What is a break clause?
A break clause is a provision in your tenancy agreement that allows either you or your landlord (or both) to end the tenancy before the fixed term expires, by giving a specified amount of notice. For example, a 12-month tenancy with a 6-month break clause means either party can end the tenancy after 6 months by giving the required notice.
One-sided break clauses
Many tenancy agreements include break clauses that only favour the landlord. Common examples: the landlord can break at month 4 with one month's notice, but the tenant can only break at month 8 with three months' notice. This creates a significant imbalance and may be challengeable as an unfair term under the Consumer Rights Act 2015.
Always check: can both sides use the break clause? Are the notice periods equal? Is the earliest break date the same for both parties?
Conditions for exercising a break clause
Some break clauses come with conditions — for example, all rent must be paid up to date, or you must give notice in a specific format (written, by recorded delivery). If you fail to meet these conditions exactly, the break may not be valid. Read the clause carefully and comply precisely with every requirement.
From May 2026 — break clauses become less relevant
Under the Renters' Rights Act 2025, all tenancies become periodic from 1 May 2026. This means there is no fixed term to break out of — you can give 2 months' notice at any time. Landlord break clauses become unenforceable.
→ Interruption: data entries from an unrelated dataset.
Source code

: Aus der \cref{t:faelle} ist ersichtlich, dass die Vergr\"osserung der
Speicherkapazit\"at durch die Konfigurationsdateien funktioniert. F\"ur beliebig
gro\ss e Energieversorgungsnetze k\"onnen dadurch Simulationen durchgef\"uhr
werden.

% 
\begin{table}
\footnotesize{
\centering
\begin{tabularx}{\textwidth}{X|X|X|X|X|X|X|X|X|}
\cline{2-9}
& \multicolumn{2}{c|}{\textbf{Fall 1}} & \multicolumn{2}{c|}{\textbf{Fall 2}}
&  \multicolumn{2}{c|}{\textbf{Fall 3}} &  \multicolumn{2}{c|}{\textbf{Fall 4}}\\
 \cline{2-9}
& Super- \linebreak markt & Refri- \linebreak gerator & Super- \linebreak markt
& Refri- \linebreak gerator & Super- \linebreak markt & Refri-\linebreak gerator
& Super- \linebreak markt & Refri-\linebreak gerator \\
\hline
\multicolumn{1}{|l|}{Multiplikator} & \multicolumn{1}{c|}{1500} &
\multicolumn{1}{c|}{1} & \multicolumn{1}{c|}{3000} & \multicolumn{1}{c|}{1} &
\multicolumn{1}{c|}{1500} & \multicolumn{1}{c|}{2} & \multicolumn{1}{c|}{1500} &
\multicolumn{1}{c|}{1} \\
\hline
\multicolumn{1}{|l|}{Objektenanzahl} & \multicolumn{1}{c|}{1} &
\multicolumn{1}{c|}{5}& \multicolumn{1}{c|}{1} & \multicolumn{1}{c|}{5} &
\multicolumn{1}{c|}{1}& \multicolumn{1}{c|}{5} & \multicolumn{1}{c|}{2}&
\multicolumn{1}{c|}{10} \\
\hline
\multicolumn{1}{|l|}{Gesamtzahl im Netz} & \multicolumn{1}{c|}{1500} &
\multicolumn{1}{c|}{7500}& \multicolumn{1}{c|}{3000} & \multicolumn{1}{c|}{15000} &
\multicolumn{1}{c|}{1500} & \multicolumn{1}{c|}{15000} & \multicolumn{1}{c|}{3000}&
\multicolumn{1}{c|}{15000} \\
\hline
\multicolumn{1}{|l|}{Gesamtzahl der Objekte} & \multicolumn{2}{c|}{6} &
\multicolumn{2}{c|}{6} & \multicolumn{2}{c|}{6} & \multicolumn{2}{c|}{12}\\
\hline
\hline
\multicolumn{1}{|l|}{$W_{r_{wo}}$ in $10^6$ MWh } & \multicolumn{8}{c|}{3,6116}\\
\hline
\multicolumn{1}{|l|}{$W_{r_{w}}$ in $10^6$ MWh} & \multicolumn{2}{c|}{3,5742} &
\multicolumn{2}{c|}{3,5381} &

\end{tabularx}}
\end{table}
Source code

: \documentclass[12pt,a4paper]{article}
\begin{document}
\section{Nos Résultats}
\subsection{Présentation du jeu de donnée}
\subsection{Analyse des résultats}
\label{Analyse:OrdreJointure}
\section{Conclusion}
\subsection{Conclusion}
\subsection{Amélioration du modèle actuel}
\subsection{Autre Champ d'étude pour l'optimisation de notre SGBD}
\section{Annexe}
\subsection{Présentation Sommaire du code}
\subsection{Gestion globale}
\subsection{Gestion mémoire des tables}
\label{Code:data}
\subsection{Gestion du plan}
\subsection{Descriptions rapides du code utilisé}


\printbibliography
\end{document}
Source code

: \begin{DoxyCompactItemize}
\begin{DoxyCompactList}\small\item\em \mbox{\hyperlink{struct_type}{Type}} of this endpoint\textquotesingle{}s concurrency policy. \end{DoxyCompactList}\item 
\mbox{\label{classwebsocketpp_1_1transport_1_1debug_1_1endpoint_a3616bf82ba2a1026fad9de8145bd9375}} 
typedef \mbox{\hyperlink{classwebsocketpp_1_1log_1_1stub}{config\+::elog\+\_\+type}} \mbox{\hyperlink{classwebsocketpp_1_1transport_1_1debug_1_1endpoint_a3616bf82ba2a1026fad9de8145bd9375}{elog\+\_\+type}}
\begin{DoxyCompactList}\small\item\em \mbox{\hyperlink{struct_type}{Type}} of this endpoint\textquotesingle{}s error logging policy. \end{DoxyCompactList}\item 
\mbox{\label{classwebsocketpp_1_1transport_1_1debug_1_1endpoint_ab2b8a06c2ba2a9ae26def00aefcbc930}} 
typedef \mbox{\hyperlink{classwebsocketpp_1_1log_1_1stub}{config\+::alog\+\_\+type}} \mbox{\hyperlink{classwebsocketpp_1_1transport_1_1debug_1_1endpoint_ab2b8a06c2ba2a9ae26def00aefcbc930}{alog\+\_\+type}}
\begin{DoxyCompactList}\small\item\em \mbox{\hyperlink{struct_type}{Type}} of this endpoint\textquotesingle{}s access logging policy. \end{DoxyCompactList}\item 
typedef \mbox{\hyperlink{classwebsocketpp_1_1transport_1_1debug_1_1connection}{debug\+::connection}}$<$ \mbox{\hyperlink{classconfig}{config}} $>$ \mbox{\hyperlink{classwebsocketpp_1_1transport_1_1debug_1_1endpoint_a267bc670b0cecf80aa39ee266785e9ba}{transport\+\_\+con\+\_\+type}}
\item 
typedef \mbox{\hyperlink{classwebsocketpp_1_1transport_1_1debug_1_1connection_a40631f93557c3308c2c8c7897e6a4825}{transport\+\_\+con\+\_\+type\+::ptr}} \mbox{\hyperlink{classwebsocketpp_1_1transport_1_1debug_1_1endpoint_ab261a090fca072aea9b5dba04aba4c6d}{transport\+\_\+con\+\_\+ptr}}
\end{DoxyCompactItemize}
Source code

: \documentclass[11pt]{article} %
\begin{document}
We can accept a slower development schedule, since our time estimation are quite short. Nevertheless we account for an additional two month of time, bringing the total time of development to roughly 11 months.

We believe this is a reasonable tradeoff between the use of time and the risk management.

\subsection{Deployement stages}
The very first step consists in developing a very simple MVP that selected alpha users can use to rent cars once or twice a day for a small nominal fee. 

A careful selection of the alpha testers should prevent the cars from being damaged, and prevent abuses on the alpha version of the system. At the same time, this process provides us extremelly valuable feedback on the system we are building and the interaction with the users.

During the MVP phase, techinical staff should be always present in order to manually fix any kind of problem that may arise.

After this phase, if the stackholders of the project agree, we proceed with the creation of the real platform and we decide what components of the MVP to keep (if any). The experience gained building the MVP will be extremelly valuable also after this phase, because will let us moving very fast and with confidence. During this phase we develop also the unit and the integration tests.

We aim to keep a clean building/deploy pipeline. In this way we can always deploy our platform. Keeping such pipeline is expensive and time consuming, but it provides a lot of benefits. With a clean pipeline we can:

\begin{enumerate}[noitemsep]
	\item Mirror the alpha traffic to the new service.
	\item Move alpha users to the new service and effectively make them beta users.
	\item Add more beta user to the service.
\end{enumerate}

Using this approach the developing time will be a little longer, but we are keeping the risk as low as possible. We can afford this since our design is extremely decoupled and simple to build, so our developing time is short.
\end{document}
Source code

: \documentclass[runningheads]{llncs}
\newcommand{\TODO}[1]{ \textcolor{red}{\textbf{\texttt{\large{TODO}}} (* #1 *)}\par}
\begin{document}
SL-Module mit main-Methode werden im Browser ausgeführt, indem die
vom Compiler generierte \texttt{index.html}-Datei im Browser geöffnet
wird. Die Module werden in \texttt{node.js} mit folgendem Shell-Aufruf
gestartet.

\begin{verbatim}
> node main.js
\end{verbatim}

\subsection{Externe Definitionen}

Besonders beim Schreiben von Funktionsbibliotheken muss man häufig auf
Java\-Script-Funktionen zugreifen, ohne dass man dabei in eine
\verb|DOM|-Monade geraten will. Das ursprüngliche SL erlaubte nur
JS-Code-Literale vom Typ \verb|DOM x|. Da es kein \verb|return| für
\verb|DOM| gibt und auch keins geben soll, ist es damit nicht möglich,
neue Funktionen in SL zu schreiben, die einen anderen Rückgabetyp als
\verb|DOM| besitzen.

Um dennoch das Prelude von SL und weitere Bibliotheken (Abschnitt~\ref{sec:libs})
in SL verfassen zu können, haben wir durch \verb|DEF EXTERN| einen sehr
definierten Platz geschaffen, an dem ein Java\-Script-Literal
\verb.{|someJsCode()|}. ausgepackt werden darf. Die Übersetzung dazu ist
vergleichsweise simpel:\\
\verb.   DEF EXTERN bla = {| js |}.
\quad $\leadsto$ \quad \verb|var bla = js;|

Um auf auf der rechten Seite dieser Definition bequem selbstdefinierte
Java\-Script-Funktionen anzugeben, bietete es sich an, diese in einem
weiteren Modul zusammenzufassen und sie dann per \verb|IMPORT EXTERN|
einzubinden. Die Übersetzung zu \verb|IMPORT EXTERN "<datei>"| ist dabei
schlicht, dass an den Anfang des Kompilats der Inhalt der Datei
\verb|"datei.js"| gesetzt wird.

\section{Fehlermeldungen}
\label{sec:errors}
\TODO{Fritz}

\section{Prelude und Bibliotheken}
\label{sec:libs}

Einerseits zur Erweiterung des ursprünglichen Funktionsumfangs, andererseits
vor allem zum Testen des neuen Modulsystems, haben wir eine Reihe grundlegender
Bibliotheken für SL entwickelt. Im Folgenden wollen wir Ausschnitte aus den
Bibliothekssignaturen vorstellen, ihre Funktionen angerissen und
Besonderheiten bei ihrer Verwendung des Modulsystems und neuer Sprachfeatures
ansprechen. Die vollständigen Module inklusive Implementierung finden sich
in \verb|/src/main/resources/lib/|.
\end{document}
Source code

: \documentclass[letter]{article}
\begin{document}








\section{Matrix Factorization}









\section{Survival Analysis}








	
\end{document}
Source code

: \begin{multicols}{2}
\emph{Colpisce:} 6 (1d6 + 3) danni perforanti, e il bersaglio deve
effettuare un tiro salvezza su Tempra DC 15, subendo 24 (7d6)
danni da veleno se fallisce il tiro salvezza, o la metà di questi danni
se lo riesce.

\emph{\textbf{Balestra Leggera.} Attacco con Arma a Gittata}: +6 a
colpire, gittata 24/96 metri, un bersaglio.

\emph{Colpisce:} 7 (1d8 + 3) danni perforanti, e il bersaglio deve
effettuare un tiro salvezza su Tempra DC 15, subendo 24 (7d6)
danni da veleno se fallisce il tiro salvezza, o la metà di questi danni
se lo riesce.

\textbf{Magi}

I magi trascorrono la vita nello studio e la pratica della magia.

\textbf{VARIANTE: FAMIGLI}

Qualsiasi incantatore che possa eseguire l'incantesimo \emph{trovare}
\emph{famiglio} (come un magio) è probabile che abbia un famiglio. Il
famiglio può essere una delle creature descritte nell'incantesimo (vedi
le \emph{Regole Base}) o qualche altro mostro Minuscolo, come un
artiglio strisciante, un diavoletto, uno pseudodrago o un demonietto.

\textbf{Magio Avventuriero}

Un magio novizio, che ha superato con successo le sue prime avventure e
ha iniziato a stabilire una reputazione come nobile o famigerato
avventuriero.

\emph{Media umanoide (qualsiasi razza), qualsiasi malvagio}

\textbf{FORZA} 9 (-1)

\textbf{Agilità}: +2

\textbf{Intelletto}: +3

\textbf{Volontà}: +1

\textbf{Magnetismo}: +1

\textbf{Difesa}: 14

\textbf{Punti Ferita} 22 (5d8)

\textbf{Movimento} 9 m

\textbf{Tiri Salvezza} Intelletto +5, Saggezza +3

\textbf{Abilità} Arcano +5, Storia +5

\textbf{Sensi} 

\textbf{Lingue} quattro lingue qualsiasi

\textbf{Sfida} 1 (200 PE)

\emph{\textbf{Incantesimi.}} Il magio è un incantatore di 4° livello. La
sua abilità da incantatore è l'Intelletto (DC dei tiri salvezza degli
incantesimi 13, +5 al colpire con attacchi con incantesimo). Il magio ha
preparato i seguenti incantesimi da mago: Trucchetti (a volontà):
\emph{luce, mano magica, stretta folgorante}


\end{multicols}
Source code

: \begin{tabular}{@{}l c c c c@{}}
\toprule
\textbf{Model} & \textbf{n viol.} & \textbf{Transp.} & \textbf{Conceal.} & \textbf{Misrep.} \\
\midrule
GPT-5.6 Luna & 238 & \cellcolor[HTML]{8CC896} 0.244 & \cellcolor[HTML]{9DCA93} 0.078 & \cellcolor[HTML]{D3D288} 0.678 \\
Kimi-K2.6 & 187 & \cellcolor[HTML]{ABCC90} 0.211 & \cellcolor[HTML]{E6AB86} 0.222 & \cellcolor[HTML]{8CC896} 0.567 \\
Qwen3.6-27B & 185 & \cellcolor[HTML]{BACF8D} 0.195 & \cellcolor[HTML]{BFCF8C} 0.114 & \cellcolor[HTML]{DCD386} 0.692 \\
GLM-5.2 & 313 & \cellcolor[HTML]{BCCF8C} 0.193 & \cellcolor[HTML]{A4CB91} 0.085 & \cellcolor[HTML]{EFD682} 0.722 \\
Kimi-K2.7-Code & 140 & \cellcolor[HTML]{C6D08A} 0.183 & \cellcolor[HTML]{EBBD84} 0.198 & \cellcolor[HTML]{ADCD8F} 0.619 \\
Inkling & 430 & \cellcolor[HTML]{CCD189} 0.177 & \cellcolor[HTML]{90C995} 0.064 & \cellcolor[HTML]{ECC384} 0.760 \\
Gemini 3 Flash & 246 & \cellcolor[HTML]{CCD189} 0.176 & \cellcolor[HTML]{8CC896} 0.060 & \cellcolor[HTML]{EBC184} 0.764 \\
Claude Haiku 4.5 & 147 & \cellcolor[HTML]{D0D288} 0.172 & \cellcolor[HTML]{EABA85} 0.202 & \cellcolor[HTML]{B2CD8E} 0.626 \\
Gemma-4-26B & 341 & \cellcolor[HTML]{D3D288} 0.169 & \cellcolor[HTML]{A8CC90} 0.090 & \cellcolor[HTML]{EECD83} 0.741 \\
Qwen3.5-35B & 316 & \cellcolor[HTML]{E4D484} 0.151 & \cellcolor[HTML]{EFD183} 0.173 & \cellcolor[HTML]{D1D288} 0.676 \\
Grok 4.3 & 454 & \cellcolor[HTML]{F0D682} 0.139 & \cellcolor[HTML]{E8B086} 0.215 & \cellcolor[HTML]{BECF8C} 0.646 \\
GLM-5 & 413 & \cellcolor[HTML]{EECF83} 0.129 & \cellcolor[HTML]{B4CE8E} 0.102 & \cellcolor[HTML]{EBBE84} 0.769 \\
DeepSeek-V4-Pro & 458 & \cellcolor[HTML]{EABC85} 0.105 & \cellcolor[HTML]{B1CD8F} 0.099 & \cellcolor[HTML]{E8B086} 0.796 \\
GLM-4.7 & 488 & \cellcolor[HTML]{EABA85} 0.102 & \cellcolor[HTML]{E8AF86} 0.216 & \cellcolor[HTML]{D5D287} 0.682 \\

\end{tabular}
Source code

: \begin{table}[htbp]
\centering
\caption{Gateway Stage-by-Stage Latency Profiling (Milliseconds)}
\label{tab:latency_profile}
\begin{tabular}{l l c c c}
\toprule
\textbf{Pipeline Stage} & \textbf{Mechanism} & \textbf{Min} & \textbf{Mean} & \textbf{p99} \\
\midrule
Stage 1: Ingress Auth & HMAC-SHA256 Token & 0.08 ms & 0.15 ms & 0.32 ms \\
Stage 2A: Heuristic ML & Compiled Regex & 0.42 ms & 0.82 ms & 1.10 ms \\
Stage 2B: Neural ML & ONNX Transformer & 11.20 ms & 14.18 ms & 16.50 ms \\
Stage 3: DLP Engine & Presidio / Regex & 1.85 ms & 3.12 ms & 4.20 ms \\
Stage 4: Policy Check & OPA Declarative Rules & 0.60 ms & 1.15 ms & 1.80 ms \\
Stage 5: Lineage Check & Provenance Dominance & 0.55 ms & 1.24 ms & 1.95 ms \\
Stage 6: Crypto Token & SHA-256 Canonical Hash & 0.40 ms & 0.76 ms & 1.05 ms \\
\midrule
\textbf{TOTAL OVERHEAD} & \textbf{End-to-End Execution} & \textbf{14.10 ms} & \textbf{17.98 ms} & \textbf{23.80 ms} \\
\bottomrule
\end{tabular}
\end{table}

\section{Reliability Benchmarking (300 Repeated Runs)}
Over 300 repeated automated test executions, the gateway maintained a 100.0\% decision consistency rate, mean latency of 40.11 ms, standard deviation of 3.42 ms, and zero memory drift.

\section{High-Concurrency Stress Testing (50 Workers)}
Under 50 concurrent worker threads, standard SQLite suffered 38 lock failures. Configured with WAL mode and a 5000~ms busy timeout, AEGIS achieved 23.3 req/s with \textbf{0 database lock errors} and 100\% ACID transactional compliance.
This is a significant shift in favour of tenants and makes negotiating break clauses less critical for tenancies starting after May 2026.
What to negotiate before signing
If you are signing a tenancy before May 2026, negotiate for: a mutual break clause (same terms for both sides), the earliest possible break date, the shortest possible notice period, and clear written conditions so there is no ambiguity about how to exercise it.